__What you need to do__: Restate word for word the entries below, starting at the line with "Defined in: src/generated/nebius/common/v1alpha1/index.ts:1144" and ending at the line with "# Loading and Preprocessing Data". Keep both end lines and omit the pictures.

▬▬▬

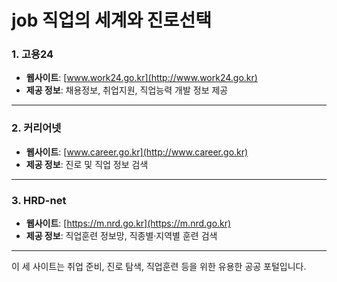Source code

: # job 직업의 세계와 진로선택


### 1. **고용24**
- **웹사이트**: [www.work24.go.kr](http://www.work24.go.kr)
- **제공 정보**: 채용정보, 취업지원, 직업능력 개발 정보 제공

---

### 2. **커리어넷**
- **웹사이트**: [www.career.go.kr](http://www.career.go.kr)
- **제공 정보**: 진로 및 직업 정보 검색

---

### 3. **HRD-net**
- **웹사이트**: [https://m.nrd.go.kr](https://m.nrd.go.kr)
- **제공 정보**: 직업훈련 정보망, 직종별·지역별 훈련 검색

---

이 세 사이트는 취업 준비, 진로 탐색, 직업훈련 등을 위한 유용한 공공 포털입니다.  
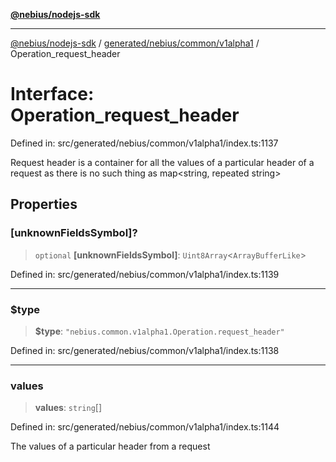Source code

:[**@nebius/nodejs-sdk**](../../../../../README.md)

***

[@nebius/nodejs-sdk](../../../../../README.md) / [generated/nebius/common/v1alpha1](../README.md) / Operation\_request\_header

# Interface: Operation\_request\_header

Defined in: src/generated/nebius/common/v1alpha1/index.ts:1137

Request header is a container for all the values of a particular header of a request
 as there is no such thing as map<string, repeated string>

## Properties

### \[unknownFieldsSymbol\]?

> `optional` **\[unknownFieldsSymbol\]**: `Uint8Array`\<`ArrayBufferLike`\>

Defined in: src/generated/nebius/common/v1alpha1/index.ts:1139

***

### $type

> **$type**: `"nebius.common.v1alpha1.Operation.request_header"`

Defined in: src/generated/nebius/common/v1alpha1/index.ts:1138

***

### values

> **values**: `string`[]

Defined in: src/generated/nebius/common/v1alpha1/index.ts:1144

The values of a particular header from a request
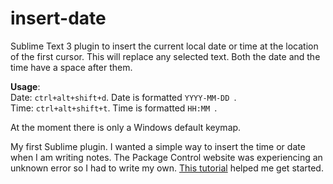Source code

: # insert-date

Sublime Text 3 plugin to insert the current local date or time at the location 
of the first cursor. This will replace any selected text. Both the date and the
time have a space after them.

**Usage**:<br>
Date: `ctrl+alt+shift+d`. Date is formatted `YYYY-MM-DD `.<br>
Time: `ctrl+alt+shift+t`. Time is formatted `HH:MM `.

At the moment there is only a Windows default keymap.

My first Sublime plugin. I wanted a simple way to insert the time or date when
I am writing notes. The Package Control website was experiencing an unknown 
error so I had to write my own. 
[This tutorial](https://cnpagency.com/blog/creating-sublime-text-3-plugins-part-1/
 "Creating Sublime Text 3 Plugins, by Sam Mello") helped me get started.
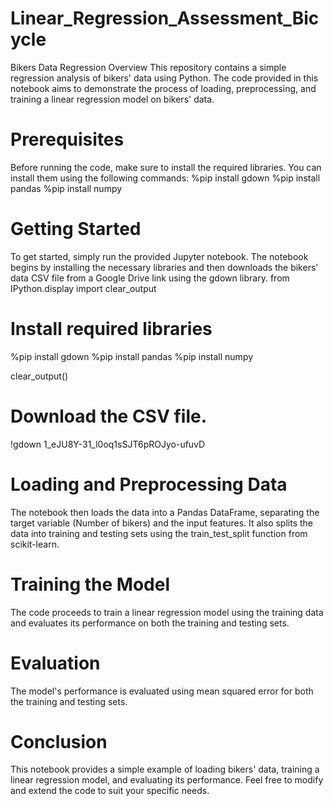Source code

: # Linear_Regression_Assessment_Bicycle

Bikers Data Regression
Overview
This repository contains a simple regression analysis of bikers' data using Python. The code provided in this notebook aims to demonstrate the process of loading, preprocessing, and training a linear regression model on bikers' data.

# Prerequisites
Before running the code, make sure to install the required libraries. You can install them using the following commands:
%pip install gdown
%pip install pandas
%pip install numpy

# Getting Started
To get started, simply run the provided Jupyter notebook. The notebook begins by installing the necessary libraries and then downloads the bikers' data CSV file from a Google Drive link using the gdown library.
from IPython.display import clear_output

# Install required libraries
%pip install gdown
%pip install pandas
%pip install numpy

clear_output()

# Download the CSV file.
!gdown 1_eJU8Y-31_l0oq1sSJT6pROJyo-ufuvD


# Loading and Preprocessing Data
The notebook then loads the data into a Pandas DataFrame, separating the target variable (Number of bikers) and the input features. It also splits the data into training and testing sets using the train_test_split function from scikit-learn.

# Training the Model
The code proceeds to train a linear regression model using the training data and evaluates its performance on both the training and testing sets.

# Evaluation
The model's performance is evaluated using mean squared error for both the training and testing sets.

# Conclusion
This notebook provides a simple example of loading bikers' data, training a linear regression model, and evaluating its performance. Feel free to modify and extend the code to suit your specific needs.
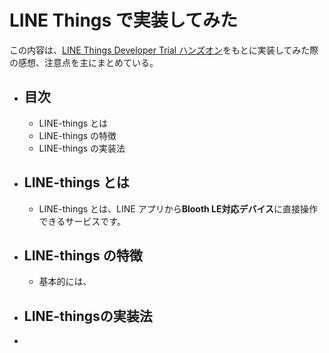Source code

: # LINE Things で実装してみた
この内容は、[LINE Things Developer Trial ハンズオン](https://qiita.com/hktechno/items/bb83cc898c75819b2664)をもとに実装してみた際の感想、注意点を主にまとめている。
- ## 目次
    - LINE-things とは
    - LINE-things の特徴
    - LINE-things の実装法
- ## LINE-things とは
    - LINE-things とは、LINE アプリから**Blooth LE対応デバイス**に直接操作できるサービスです。
    
- ## LINE-things の特徴
    - 基本的には、
- ## LINE-thingsの実装法
- 
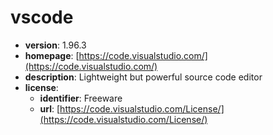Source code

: # vscode

- **version**: 1.96.3
- **homepage**: [https://code.visualstudio.com/](https://code.visualstudio.com/)
- **description**: Lightweight but powerful source code editor
- **license**:
  - **identifier**: Freeware
  - **url**: [https://code.visualstudio.com/License/](https://code.visualstudio.com/License/)

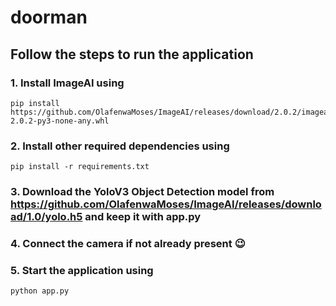 
# doorman

## Follow the steps to run the application

### 1. Install ImageAI using
    pip install https://github.com/OlafenwaMoses/ImageAI/releases/download/2.0.2/imageai-2.0.2-py3-none-any.whl

### 2. Install other required dependencies using
    pip install -r requirements.txt

### 3. Download the YoloV3 Object Detection model from https://github.com/OlafenwaMoses/ImageAI/releases/download/1.0/yolo.h5 and keep it with app.py

### 4. Connect the camera if not already present :wink:

### 5. Start the application using
    python app.py
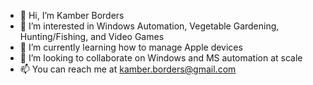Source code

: - 👋 Hi, I’m Kamber Borders
- 👀 I’m interested in Windows Automation, Vegetable Gardening, Hunting/Fishing, and Video Games
- 🌱 I’m currently learning how to manage Apple devices
- 💞️ I’m looking to collaborate on Windows and MS automation at scale
- 📫 You can reach me at kamber.borders@gmail.com

<!---
klborders/klborders is a ✨ special ✨ repository because its `README.md` (this file) appears on your GitHub profile.
You can click the Preview link to take a look at your changes.
--->
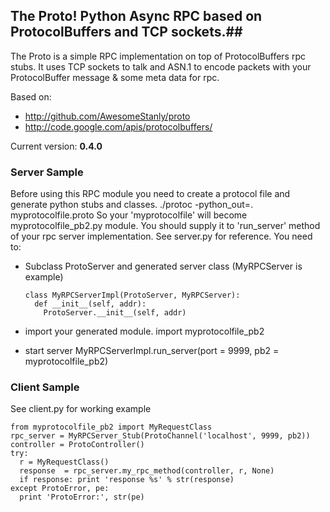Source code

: ## The Proto! Python Async RPC based on ProtocolBuffers and TCP sockets.##

The Proto is a simple RPC implementation on top of ProtocolBuffers rpc stubs. It uses TCP sockets to
talk and ASN.1 to encode packets with your ProtocolBuffer message & some meta data for rpc.

Based on:
- http://github.com/AwesomeStanly/proto
- http://code.google.com/apis/protocolbuffers/

Current version: **0.4.0**

### Server Sample ###

Before using this RPC module you need to create a protocol file and generate python stubs and classes.
    ./protoc -python_out=. myprotocolfile.proto
So your 'myprotocolfile' will become myprotocolfile_pb2.py module. You should supply it to 'run_server' method of your rpc server implementation. See server.py for reference. You need to:

- Subclass ProtoServer and generated server class (MyRPCServer is example)

      class MyRPCServerImpl(ProtoServer, MyRPCServer):
        def __init__(self, addr):
          ProtoServer.__init__(self, addr)

- import your generated module.
      import myprotocolfile_pb2

- start server
      MyRPCServerImpl.run_server(port = 9999, pb2 = myprotocolfile_pb2)

### Client Sample ###

See client.py for working example

    from myprotocolfile_pb2 import MyRequestClass
    rpc_server = MyRPCServer_Stub(ProtoChannel('localhost', 9999, pb2))
    controller = ProtoController()
    try:
      r = MyRequestClass()
      response  = rpc_server.my_rpc_method(controller, r, None)
      if response: print 'response %s' % str(response)
    except ProtoError, pe:
      print 'ProtoError:', str(pe)
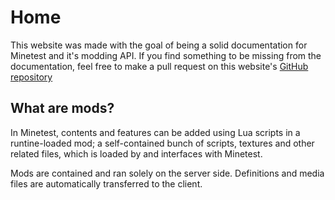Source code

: # Home
This website was made with the goal of being a solid documentation for Minetest and it's modding API. If you find something to be missing from the documentation, feel free to make a pull request on this website's [GitHub repository](https://github.com/WattanaGaming/Minetest-docs)

## What are mods?
In Minetest, contents and features can be added using Lua scripts in a runtine-loaded mod; a self-contained bunch of scripts, textures and other related files, which is loaded by and interfaces with Minetest.

Mods are contained and ran solely on the server side. Definitions and media files are automatically transferred to the client.
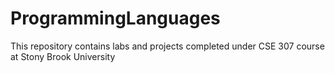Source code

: # ProgrammingLanguages
This repository contains labs and projects completed under CSE 307 course at Stony Brook University
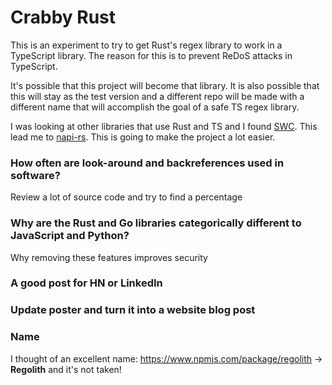 # Crabby Rust
This is an experiment to try to get Rust's regex library to work in a TypeScript library. The reason for this is to prevent ReDoS attacks in TypeScript.

It's possible that this project will become that library. It is also possible that this will stay as the test version and a different repo will be made with a different name that will accomplish the goal of a safe TS regex library.

I was looking at other libraries that use Rust and TS and I found [SWC](https://github.com/swc-project/swc). This lead me to [napi-rs](https://github.com/napi-rs/napi-rs). This is going to make the project a lot easier.

### How often are look-around and backreferences used in software?
Review a lot of source code and try to find a percentage

### Why are the Rust and Go libraries categorically different to JavaScript and Python?
Why removing these features improves security

### A good post for HN or LinkedIn

### Update poster and turn it into a website blog post

### Name

I thought of an excellent name: https://www.npmjs.com/package/regolith -> **Regolith** and it's not taken!
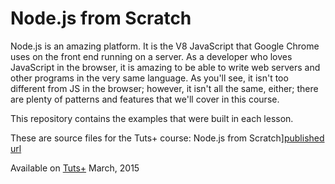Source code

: # Node.js from Scratch

Node.js is an amazing platform. It is the V8 JavaScript that Google Chrome uses on the front end running on a server. As a developer who loves JavaScript in the browser, it is amazing to be able to write web servers and other programs in the very same language. As you'll see, it isn't too different from JS in the browser; however, it isn't all the same, either; there are plenty of patterns and features that we'll cover in this course.

This repository contains the examples that were built in each lesson.

These are source files for the Tuts+ course: Node.js from Scratch][published url]

Available on [Tuts+](https://tutsplus.com) March, 2015

[published url]: https://code.tutsplus.com/courses

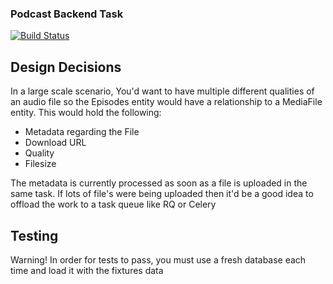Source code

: ### Podcast Backend Task
[![Build Status](https://travis-ci.org/ahmedbodi/PodcastBackend.svg?branch=master)](https://travis-ci.org/ahmedbodi/PodcastBackend)

## Design Decisions
In a large scale scenario, You'd want to have multiple different qualities of an audio file so the Episodes entity would have a relationship to a MediaFile entity.
This would hold the following:
 - Metadata regarding the File
 - Download URL
 - Quality
 - Filesize

The metadata is currently processed as soon as a file is uploaded in the same task.
If lots of file's were being uploaded then it'd be a good idea to offload the work to a task queue like RQ or Celery


## Testing
Warning! In order for tests to pass, you must use a fresh database each time and load it with the fixtures data
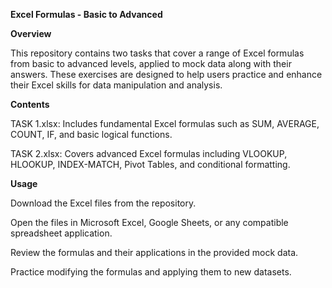 **Excel Formulas - Basic to Advanced**

**Overview**

This repository contains two tasks that cover a range of Excel formulas from basic to advanced levels, applied to mock data along with their answers. These exercises are designed to help users practice and enhance their Excel skills for data manipulation and analysis.

**Contents**

TASK 1.xlsx: Includes fundamental Excel formulas such as SUM, AVERAGE, COUNT, IF, and basic logical functions.

TASK 2.xlsx: Covers advanced Excel formulas including VLOOKUP, HLOOKUP, INDEX-MATCH, Pivot Tables, and conditional formatting.

**Usage**

Download the Excel files from the repository.

Open the files in Microsoft Excel, Google Sheets, or any compatible spreadsheet application.

Review the formulas and their applications in the provided mock data.

Practice modifying the formulas and applying them to new datasets.
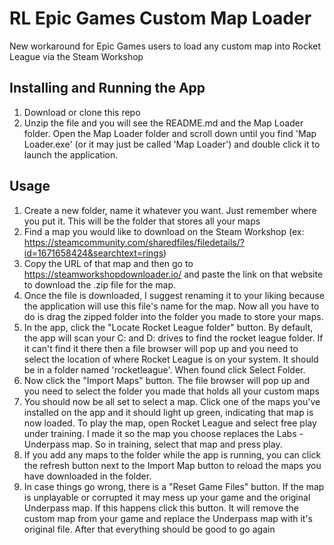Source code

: # RL Epic Games Custom Map Loader
New workaround for Epic Games users to load any custom map into Rocket League via the Steam Workshop

## Installing and Running the App
1. Download or clone this repo
2. Unzip the file and you will see the README.md and the Map Loader folder. Open the Map Loader folder and scroll down until you find 'Map Loader.exe' (or it may just be called 'Map Loader') and double click it to launch the application.

## Usage
1. Create a new folder, name it whatever you want. Just remember where you put it. This will be the folder that stores all your maps
2. Find a map you would like to download on the Steam Workshop (ex: https://steamcommunity.com/sharedfiles/filedetails/?id=1671658424&searchtext=rings)
3. Copy the URL of that map and then go to https://steamworkshopdownloader.io/ and paste the link on that website to download the .zip file for the map. 
4. Once the file is downloaded, I suggest renaming it to your liking because the application will use this file's name for the map. Now all you have to do is drag the zipped folder into the folder you made to store your maps.
5. In the app, click the "Locate Rocket League folder" button. By default, the app will scan your C: and D: drives to find the rocket league folder. If it can't find it there then a file browser will pop up and you need to select the location of where Rocket League is on your system. It should be in a folder named 'rocketleague'. When found click Select Folder. 
6. Now click the "Import Maps" button. The file browser will pop up and you need to select the folder you made that holds all your custom maps
7. You should now be all set to select a map. Click one of the maps you've installed on the app and it should light up green, indicating that map is now loaded. To play the map, open Rocket League and select free play under training. I made it so the map you choose replaces the Labs - Underpass map. So in training, select that map and press play. 
8. If you add any maps to the folder while the app is running, you can click the refresh button next to the Import Map button to reload the maps you have downloaded in the folder.
9. In case things go wrong, there is a "Reset Game Files" button. If the map is unplayable or corrupted it may mess up your game and the original Underpass map. If this happens click this button. It will remove the custom map from your game and replace the Underpass map with it's original file. After that everything should be good to go again 

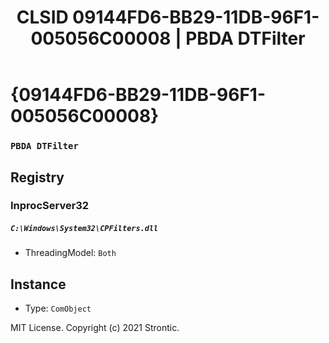 ﻿---
title: "CLSID 09144FD6-BB29-11DB-96F1-005056C00008 | PBDA DTFilter"
excerpt: What is COM-Object CLSID 09144FD6-BB29-11DB-96F1-005056C00008?
---

# {09144FD6-BB29-11DB-96F1-005056C00008}

### `PBDA DTFilter`

## Registry


### InprocServer32

##### `C:\Windows\System32\CPFilters.dll`
* ThreadingModel: `Both`

## Instance

* Type: `ComObject`

MIT License. Copyright (c) 2021 Strontic.


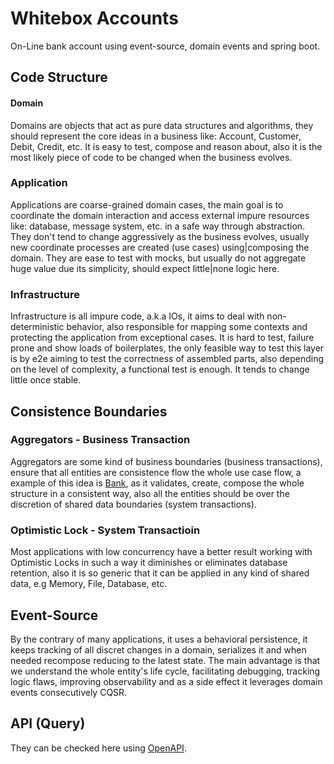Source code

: # Whitebox Accounts
On-Line bank account using event-source, domain events and spring boot.

## Code Structure
#### Domain
Domains are objects that act as pure data structures and algorithms, they should represent the core ideas in a business like: Account, Customer, Debit, Credit, etc. 
It is easy to test, compose and reason about, also it is the most likely piece of code to be changed when the business evolves.
### Application
Applications are coarse-grained domain cases, the main goal is to coordinate the domain interaction and access external impure resources like: database, message system, etc. in a safe way through abstraction. 
They don't tend to change aggressively as the business evolves, usually new coordinate processes are created (use cases) using|composing the domain. 
They are ease to test with mocks, but usually do not aggregate huge value due its simplicity, should expect little|none logic here.
### Infrastructure
Infrastructure is all impure code, a.k.a IOs, it aims to deal with non-deterministic behavior, also responsible for mapping some contexts and protecting the application from exceptional cases.
It is hard to test, failure prone and show loads of boilerplates, the only feasible way to test this layer is by e2e aiming to test the correctness of assembled parts, also depending on the level of complexity, a functional test is enough. 
It tends to change little once stable.

## Consistence Boundaries
### Aggregators - Business Transaction
Aggregators are some kind of business boundaries (business transactions), ensure that all entities are consistence flow the whole use case flow, a example of this idea is [Bank](https://github.com/mateushenriquebrum/OnLineBank/blob/main/src/main/java/de/whitebox/application/bank/Bank.java), as it validates, create, compose the whole structure in a consistent way, also all the entities should be over the discretion of shared data boundaries (system transactions).
### Optimistic Lock - System Transactioin
Most applications with low concurrency have a better result working with Optimistic Locks in such a way it diminishes or eliminates database retention, also it is so generic that it can be applied in any kind of shared data, e.g Memory, File, Database, etc.

## Event-Source
By the contrary of many applications, it uses a behavioral persistence, it keeps tracking of all discret changes in a domain, serializes it and when needed recompose reducing to the latest state. The main advantage is that we understand the whole entity's life cycle, facilitating debugging, tracking logic flaws, improving observability and as a side effect it leverages domain events consecutively CQSR.

## API (Query)
They can be checked here using [OpenAPI](http://localhost:8080/swagger-ui/index.html).
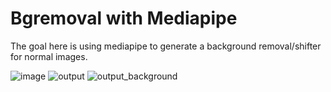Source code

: # Bgremoval with Mediapipe

The goal here is using mediapipe to generate a background removal/shifter for normal images.

![image](https://user-images.githubusercontent.com/1952508/157206754-2dbad465-30ab-4681-91c0-20dbda4ac982.jpg)
![output](https://user-images.githubusercontent.com/1952508/157206774-a03b0745-f9b9-4903-9eb0-762b169efd1b.png)
![output_background](https://user-images.githubusercontent.com/1952508/157209344-6ad3203d-5944-4752-a675-81af0050278a.png)
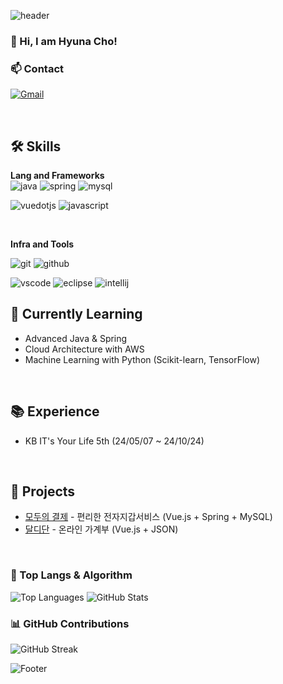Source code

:<!-- Header -->
![header](https://capsule-render.vercel.app/api?type=wave&color=auto&height=300&section=header&text=hyunaday's%20Github&fontSize=40)


<!-- 방문자 수 카운터 -->
<!-- [![Hits](https://hits.seeyoufarm.com/api/count/incr/badge.svg?url=https%3A%2F%2Fgithub.com%2Fsubin4420&count_bg=%2379C83D&title_bg=%23555555&icon=&icon_color=%23E7E7E7&title=hits&edge_flat=false)](https://hits.seeyoufarm.com) -->

### 👋 Hi, I am Hyuna Cho!

### 📫 Contact
[![Gmail](https://img.shields.io/badge/Gmail-EA4335.svg?&style=for-the-badge&logo=gmail&logoColor=white)](mailto:cyj9512@naver.com)
<!--
[![LinkedIn](https://img.shields.io/badge/LinkedIn-0A66C2.svg?&style=for-the-badge&logo=linkedin&logoColor=white)](https://linkedin.com/in/your_linkedin) -->

<br>

## 🛠️ Skills
**Lang and Frameworks**  
![java](https://img.shields.io/badge/java-ffffff.svg?&style=for-the-badge&logo=openjdk&logoColor=black)
![spring](https://img.shields.io/badge/spring-6DB33F.svg?&style=for-the-badge&logo=spring&logoColor=white)
![mysql](https://img.shields.io/badge/mysql-4479A1.svg?&style=for-the-badge&logo=mysql&logoColor=white)
<!-- ![python](https://img.shields.io/badge/python-3776AB.svg?&style=for-the-badge&logo=python&logoColor=white)<br> -->
![vuedotjs](https://img.shields.io/badge/vue.js-4FC08D.svg?&style=for-the-badge&logo=vuedotjs&logoColor=white)
![javascript](https://img.shields.io/badge/javascript-F7DF1E.svg?&style=for-the-badge&logo=javascript&logoColor=white)

<br>

**Infra and Tools**  
<!-- ![linux](https://img.shields.io/badge/linux-FCC624.svg?&style=for-the-badge&logo=linux&logoColor=white) -->
![git](https://img.shields.io/badge/git-F05032.svg?&style=for-the-badge&logo=git&logoColor=white)
![github](https://img.shields.io/badge/github-181717.svg?&style=for-the-badge&logo=github&logoColor=white)
<!-- ![aws](https://img.shields.io/badge/aws-232F3E.svg?&style=for-the-badge&logo=amazonaws&logoColor=white)
![colab](https://img.shields.io/badge/colab-F9AB00.svg?&style=for-the-badge&logo=googlecolab&logoColor=white)<br> -->
![vscode](https://img.shields.io/badge/vscode-007ACC.svg?&style=for-the-badge&logo=visualstudiocode&logoColor=white)
![eclipse](https://img.shields.io/badge/eclipse-2C2255.svg?&style=for-the-badge&logo=eclipseide&logoColor=white)
![intellij](https://img.shields.io/badge/intellij-000000.svg?&style=for-the-badge&logo=intellijidea&logoColor=white)
<br>

## 🌱 Currently Learning
- Advanced Java & Spring
- Cloud Architecture with AWS
- Machine Learning with Python (Scikit-learn, TensorFlow)
<br>

## 📚 Experience
- KB IT's Your Life 5th (24/05/07 ~ 24/10/24)
<br>

## 🔗 Projects
- [모두의 결제](https://github.com/hyunaday/front) - 편리한 전자지갑서비스 (Vue.js + Spring + MySQL)
- [달디단](https://github.com/hyunaday/GROUP-PROJECT) - 온라인 가계부 (Vue.js + JSON)

<br>


### 🚌 Top Langs & Algorithm
![Top Languages](https://github-readme-stats.vercel.app/api/top-langs/?username=hyunaday&layout=compact&theme=radical)
![GitHub Stats](https://github-readme-stats.vercel.app/api?username=hyunaday&show_icons=true&theme=radical)

### 📊 GitHub Contributions
![GitHub Streak](https://github-readme-streak-stats.herokuapp.com/?user=hyunaday&theme=radical)

<!-- Footer -->
![Footer](https://capsule-render.vercel.app/api?type=waving&section=footer&height=150&color=gradient)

▬▬▬

__Exercise response__:
Defined in: src/generated/nebius/common/v1alpha1/index.ts:1144

The values of a particular header from a request
Source code

: # insert-date

Sublime Text 3 plugin to insert the current local date or time at the location 
of the first cursor. This will replace any selected text. Both the date and the
time have a space after them.

**Usage**:<br>
Date: `ctrl+alt+shift+d`. Date is formatted `YYYY-MM-DD `.<br>
Time: `ctrl+alt+shift+t`. Time is formatted `HH:MM `.

At the moment there is only a Windows default keymap.

My first Sublime plugin. I wanted a simple way to insert the time or date when
I am writing notes. The Package Control website was experiencing an unknown 
error so I had to write my own. 
[This tutorial](https://cnpagency.com/blog/creating-sublime-text-3-plugins-part-1/
 "Creating Sublime Text 3 Plugins, by Sam Mello") helped me get started.
Source code

: # Linear_Regression_Assessment_Bicycle

Bikers Data Regression
Overview
This repository contains a simple regression analysis of bikers' data using Python. The code provided in this notebook aims to demonstrate the process of loading, preprocessing, and training a linear regression model on bikers' data.

# Prerequisites
Before running the code, make sure to install the required libraries. You can install them using the following commands:
%pip install gdown
%pip install pandas
%pip install numpy

# Getting Started
To get started, simply run the provided Jupyter notebook. The notebook begins by installing the necessary libraries and then downloads the bikers' data CSV file from a Google Drive link using the gdown library.
from IPython.display import clear_output

# Install required libraries
%pip install gdown
%pip install pandas
%pip install numpy

clear_output()

# Download the CSV file.
!gdown 1_eJU8Y-31_l0oq1sSJT6pROJyo-ufuvD


# Loading and Preprocessing Data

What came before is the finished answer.